Por mais incoerente que possa parecer, a PEC 186 travaria o desenvolvimento do programa Médicos pelo Brasil, criado pela Medida Provisória (MP) n.º 890. Na semana passada, o Parlamento aprovou essa iniciativa do governo, que aumentará o atual número de 6 mil médicos para atender comunidades em áreas afastadas para cerca de 45 mil. Afinal, são novas despesas obrigatórias que não poderiam ser realizadas durante a vigência do estado de emergência fiscal.
Na área do emprego também existem incoerências. A MP 905 pretende estimular a contratação de jovens isentando as empresas de pagarem tributos sobre a folha de salários. No entanto, o presidente da República não poderá criar renúncias tributárias enquanto vigorar a emergência fiscal da PEC 186.
Feitos os alertas, é preciso reconhecer a urgente necessidade de controlar o crescimento dos gastos para que os agentes econômicos possam restabelecer a confiança na sustentabilidade da dívida pública. Uma boa expectativa em relação ao equilíbrio das contas públicas induz à redução de juros e pode funcionar como fator de atração dos investimentos públicos e privados necessários para dinamizar a economia brasileira.
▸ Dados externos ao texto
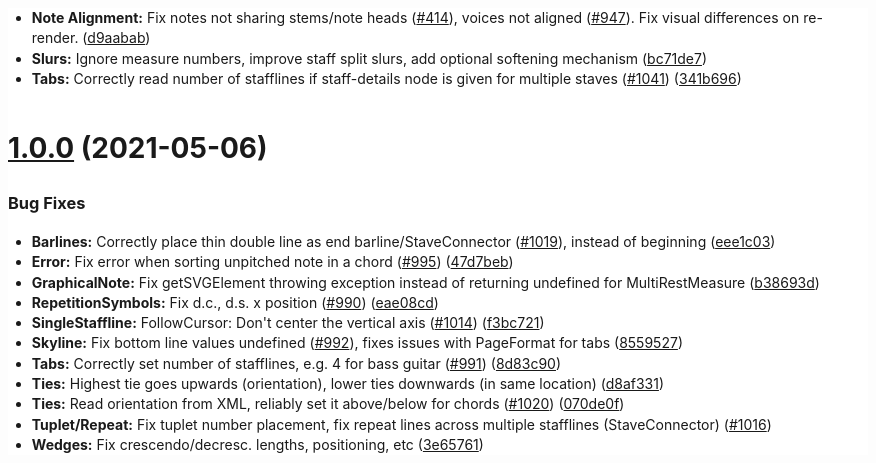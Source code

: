 * **Note Alignment:** Fix notes not sharing stems/note heads ([#414](https://github.com/opensheetmusicdisplay/opensheetmusicdisplay/issues/414)), voices not aligned ([#947](https://github.com/opensheetmusicdisplay/opensheetmusicdisplay/issues/947)). Fix visual differences on re-render. ([d9aabab](https://github.com/opensheetmusicdisplay/opensheetmusicdisplay/commit/d9aababa59d26d4aa3c2ef6ae93eebc3a41b8b78))
* **Slurs:** Ignore measure numbers, improve staff split slurs, add optional softening mechanism ([bc71de7](https://github.com/opensheetmusicdisplay/opensheetmusicdisplay/commit/bc71de774db0a3e4e91d8230d758fd41b15c30e1))
* **Tabs:** Correctly read number of stafflines if staff-details node is given for multiple staves ([#1041](https://github.com/opensheetmusicdisplay/opensheetmusicdisplay/issues/1041)) ([341b696](https://github.com/opensheetmusicdisplay/opensheetmusicdisplay/commit/341b696641f0c9fba5a716a6ffa39fa83f2ac34d))



# [1.0.0](https://github.com/opensheetmusicdisplay/opensheetmusicdisplay/compare/0.9.5...1.0.0) (2021-05-06)


### Bug Fixes

* **Barlines:** Correctly place thin double line as end barline/StaveConnector ([#1019](https://github.com/opensheetmusicdisplay/opensheetmusicdisplay/issues/1019)), instead of beginning ([eee1c03](https://github.com/opensheetmusicdisplay/opensheetmusicdisplay/commit/eee1c0330caab441f27263639dbb69be039ce25d))
* **Error:** Fix error when sorting unpitched note in a chord ([#995](https://github.com/opensheetmusicdisplay/opensheetmusicdisplay/issues/995)) ([47d7beb](https://github.com/opensheetmusicdisplay/opensheetmusicdisplay/commit/47d7bebb2ff181dd1a166d45a4b561c31a35a8ba))
* **GraphicalNote:** Fix getSVGElement throwing exception instead of returning undefined for MultiRestMeasure ([b38693d](https://github.com/opensheetmusicdisplay/opensheetmusicdisplay/commit/b38693d5d08b6fa33f162a137c810fb829b3d509))
* **RepetitionSymbols:** Fix d.c., d.s. x position ([#990](https://github.com/opensheetmusicdisplay/opensheetmusicdisplay/issues/990)) ([eae08cd](https://github.com/opensheetmusicdisplay/opensheetmusicdisplay/commit/eae08cde29691f11203916fe9e5d8f3762fbd856))
* **SingleStaffline:** FollowCursor: Don't center the vertical axis ([#1014](https://github.com/opensheetmusicdisplay/opensheetmusicdisplay/issues/1014)) ([f3bc721](https://github.com/opensheetmusicdisplay/opensheetmusicdisplay/commit/f3bc721d8dc5a5e22f723938bdd6d06986308423))
* **Skyline:** Fix bottom line values undefined ([#992](https://github.com/opensheetmusicdisplay/opensheetmusicdisplay/issues/992)), fixes issues with PageFormat for tabs ([8559527](https://github.com/opensheetmusicdisplay/opensheetmusicdisplay/commit/8559527d2c0c0d19ea8310d02e5351196806b9bb))
* **Tabs:** Correctly set number of stafflines, e.g. 4 for bass guitar ([#991](https://github.com/opensheetmusicdisplay/opensheetmusicdisplay/issues/991)) ([8d83c90](https://github.com/opensheetmusicdisplay/opensheetmusicdisplay/commit/8d83c900a59a2313873b9f9e13dea3e95c796868))
* **Ties:** Highest tie goes upwards (orientation), lower ties downwards (in same location) ([d8af331](https://github.com/opensheetmusicdisplay/opensheetmusicdisplay/commit/d8af331185452bdfef6614f27770493830e6191a))
* **Ties:** Read orientation from XML, reliably set it above/below for chords ([#1020](https://github.com/opensheetmusicdisplay/opensheetmusicdisplay/issues/1020)) ([070de0f](https://github.com/opensheetmusicdisplay/opensheetmusicdisplay/commit/070de0f40595e6edb7ccc84e408eaa05b7cc25e1))
* **Tuplet/Repeat:** Fix tuplet number placement, fix repeat lines across multiple stafflines (StaveConnector) ([#1016](https://github.com/opensheetmusicdisplay/opensheetmusicdisplay/pull/1016))
* **Wedges:** Fix crescendo/decresc. lengths, positioning, etc ([3e65761](https://github.com/opensheetmusicdisplay/opensheetmusicdisplay/commit/3e657618a0ee9d8628edfe0e3371be86f9b546ac))
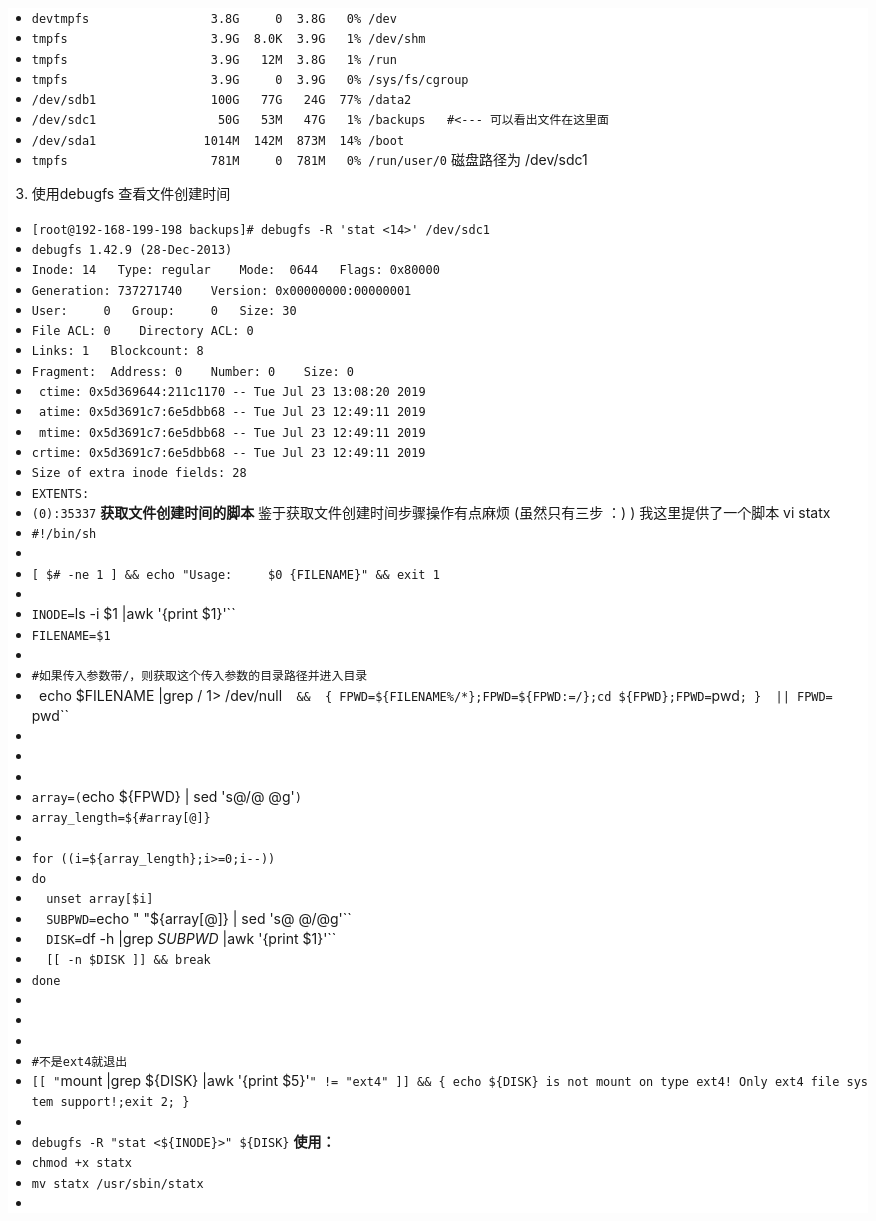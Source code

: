 - `devtmpfs                 3.8G     0  3.8G   0% /dev`
- `tmpfs                    3.9G  8.0K  3.9G   1% /dev/shm`
- `tmpfs                    3.9G   12M  3.8G   1% /run`
- `tmpfs                    3.9G     0  3.9G   0% /sys/fs/cgroup`
- `/dev/sdb1                100G   77G   24G  77% /data2`
- `/dev/sdc1                 50G   53M   47G   1% /backups   #<--- 可以看出文件在这里面`
- `/dev/sda1               1014M  142M  873M  14% /boot`
- `tmpfs                    781M     0  781M   0% /run/user/0`
磁盘路径为 /dev/sdc1
3. 使用debugfs 查看文件创建时间
- `[root@192-168-199-198 backups]# debugfs -R 'stat <14>' /dev/sdc1`
- `debugfs 1.42.9 (28-Dec-2013)`
- `Inode: 14   Type: regular    Mode:  0644   Flags: 0x80000`
- `Generation: 737271740    Version: 0x00000000:00000001`
- `User:     0   Group:     0   Size: 30`
- `File ACL: 0    Directory ACL: 0`
- `Links: 1   Blockcount: 8`
- `Fragment:  Address: 0    Number: 0    Size: 0`
- ` ctime: 0x5d369644:211c1170 -- Tue Jul 23 13:08:20 2019`
- ` atime: 0x5d3691c7:6e5dbb68 -- Tue Jul 23 12:49:11 2019`
- ` mtime: 0x5d3691c7:6e5dbb68 -- Tue Jul 23 12:49:11 2019`
- `crtime: 0x5d3691c7:6e5dbb68 -- Tue Jul 23 12:49:11 2019`
- `Size of extra inode fields: 28`
- `EXTENTS:`
- `(0):35337`
**获取文件创建时间的脚本**
鉴于获取文件创建时间步骤操作有点麻烦 (虽然只有三步 ：) )
我这里提供了一个脚本
vi statx
- `#!/bin/sh`
- 
- `[ $# -ne 1 ] && echo "Usage:     $0 {FILENAME}" && exit 1`
- 
- `INODE=`ls -i $1 |awk '{print $1}'``
- `FILENAME=$1`
- 
- `#如果传入参数带/，则获取这个传入参数的目录路径并进入目录`
- ` `echo $FILENAME |grep / 1> /dev/null`  &&  { FPWD=${FILENAME%/*};FPWD=${FPWD:=/};cd ${FPWD};FPWD=`pwd`; }  || FPWD=`pwd``
- 
- 
- 
- `array=(`echo ${FPWD} | sed 's@/@ @g'`)`
- `array_length=${#array[@]}`
- 
- `for ((i=${array_length};i>=0;i--))`
- `do`
- `  unset array[$i]`
- `  SUBPWD=`echo " "${array[@]} | sed 's@ @/@g'``
- `  DISK=`df -h |grep ${SUBPWD}$ |awk '{print $1}'``
- `  [[ -n $DISK ]] && break`
- `done`
- 
- 
- 
- `#不是ext4就退出`
- `[[ "`mount |grep ${DISK} |awk '{print $5}'`" != "ext4" ]] && { echo ${DISK} is not mount on type ext4! Only ext4 file system support!;exit 2; }`
- 
- `debugfs -R "stat <${INODE}>" ${DISK}`
**使用：**
- `chmod +x statx`
- `mv statx /usr/sbin/statx`
- 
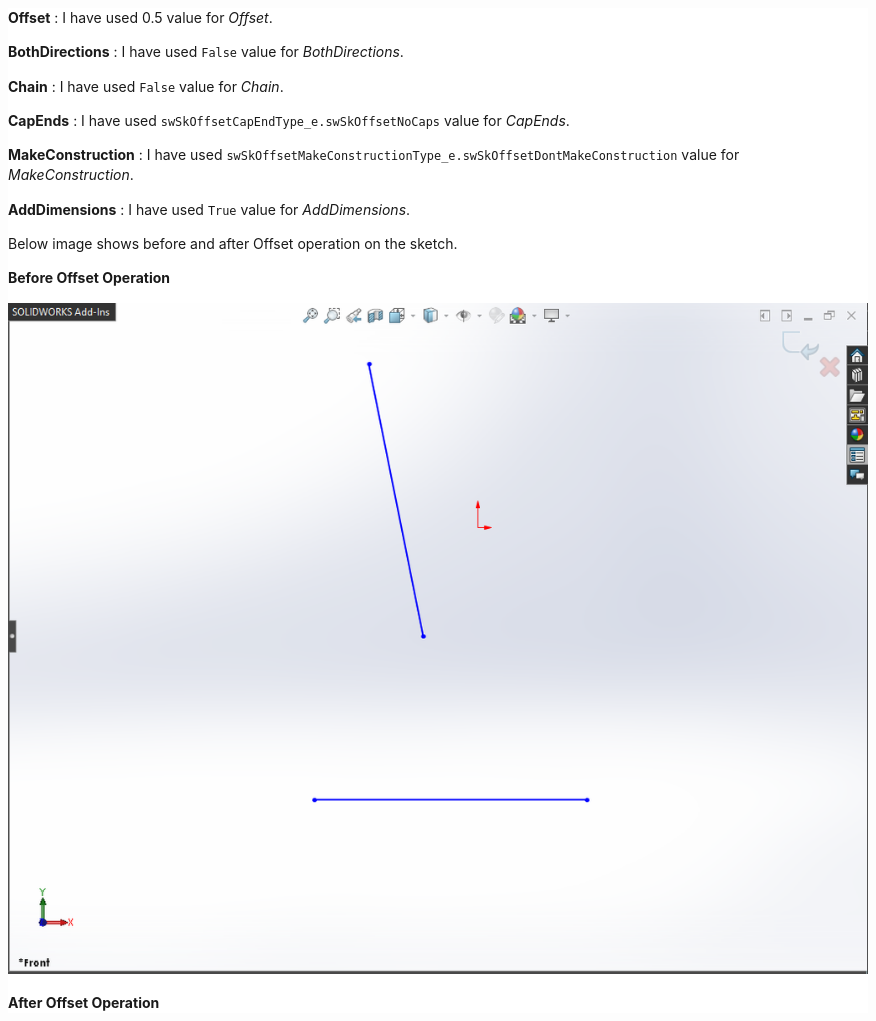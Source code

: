   **Offset** : I have used 0.5 value for *Offset*.

  **BothDirections** : I have used `False` value for *BothDirections*.

  **Chain** : I have used `False` value for *Chain*.

  **CapEnds** : I have used `swSkOffsetCapEndType_e.swSkOffsetNoCaps` value for *CapEnds*.

  **MakeConstruction** : I have used `swSkOffsetMakeConstructionType_e.swSkOffsetDontMakeConstruction` value for *MakeConstruction*.

  **AddDimensions** : I have used `True` value for *AddDimensions*.

Below image shows before and after Offset operation on the sketch.

**Before Offset Operation**

![before-offset](/assets/Solidworks_Images/offset-sketch-entities/before-offset.png)

**After Offset Operation**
Emprego e renda são consequências de uma economia dinâmica e pujante.
Mais ainda, o processo de consolidação fiscal não deve ir pelo caminho das sanções administrativas que impedem o avanço da agenda social. A crise econômica deixou sequelas graves na sociedade brasileira, aumentando as desigualdades e a pobreza extrema. As manifestações que ocorrem na América Latina, especialmente no Chile, devem ser consideradas parte do contexto.
As decisões políticas – no Brasil e no mundo – são muitas vezes guiadas por motivações ideológicas, sejam elas adotadas em favor de políticas fiscais expansionistas ou contracionistas. Contudo o desequilíbrio das contas públicas não justifica um estado de emergência fiscal incoerente, fruto de rompantes ideológicos que dispensam uma análise consistente e transparente dos cortes orçamentários pretendidos pelo governo.
Enfim, é preciso compreender os detalhes da PEC 186. Aprovar o texto do jeito que está significa criminalizar a política fiscal. O governo não poderá avançar com boa parte da sua agenda, como desonerar a folha de salários das empresas. O Congresso não poderá aprovar programas da sua agenda social. E mais um presidente da República poderá sofrer impeachment por criar despesas não autorizadas em lei.